▶ Work instructions
Your answer should be exactly the lines from the one that contains "(1.25,.375)[]" through the final line of the entries below, and nothing else.

□ □ □ □ □

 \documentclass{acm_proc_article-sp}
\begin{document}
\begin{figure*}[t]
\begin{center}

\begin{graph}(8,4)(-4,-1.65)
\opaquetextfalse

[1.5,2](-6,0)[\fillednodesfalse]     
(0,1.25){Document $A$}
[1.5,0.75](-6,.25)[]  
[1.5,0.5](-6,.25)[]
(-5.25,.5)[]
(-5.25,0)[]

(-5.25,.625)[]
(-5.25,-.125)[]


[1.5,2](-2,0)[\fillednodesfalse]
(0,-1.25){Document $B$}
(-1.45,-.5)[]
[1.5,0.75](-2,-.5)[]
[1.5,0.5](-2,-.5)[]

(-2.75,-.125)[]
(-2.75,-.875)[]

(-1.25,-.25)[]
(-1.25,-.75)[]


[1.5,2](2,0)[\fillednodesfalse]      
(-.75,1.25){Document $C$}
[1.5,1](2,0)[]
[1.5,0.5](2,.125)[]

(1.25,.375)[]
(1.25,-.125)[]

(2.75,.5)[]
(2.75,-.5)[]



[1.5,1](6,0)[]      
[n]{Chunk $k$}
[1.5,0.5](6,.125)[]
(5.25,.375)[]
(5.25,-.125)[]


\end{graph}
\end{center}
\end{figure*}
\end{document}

□ □ □ □ □

▶ Result
(1.25,.375)[]
(1.25,-.125)[]

(2.75,.5)[]
(2.75,-.5)[]



[1.5,1](6,0)[]      
[n]{Chunk $k$}
[1.5,0.5](6,.125)[]
(5.25,.375)[]
(5.25,-.125)[]


\end{graph}
\end{center}
\end{figure*}
\end{document}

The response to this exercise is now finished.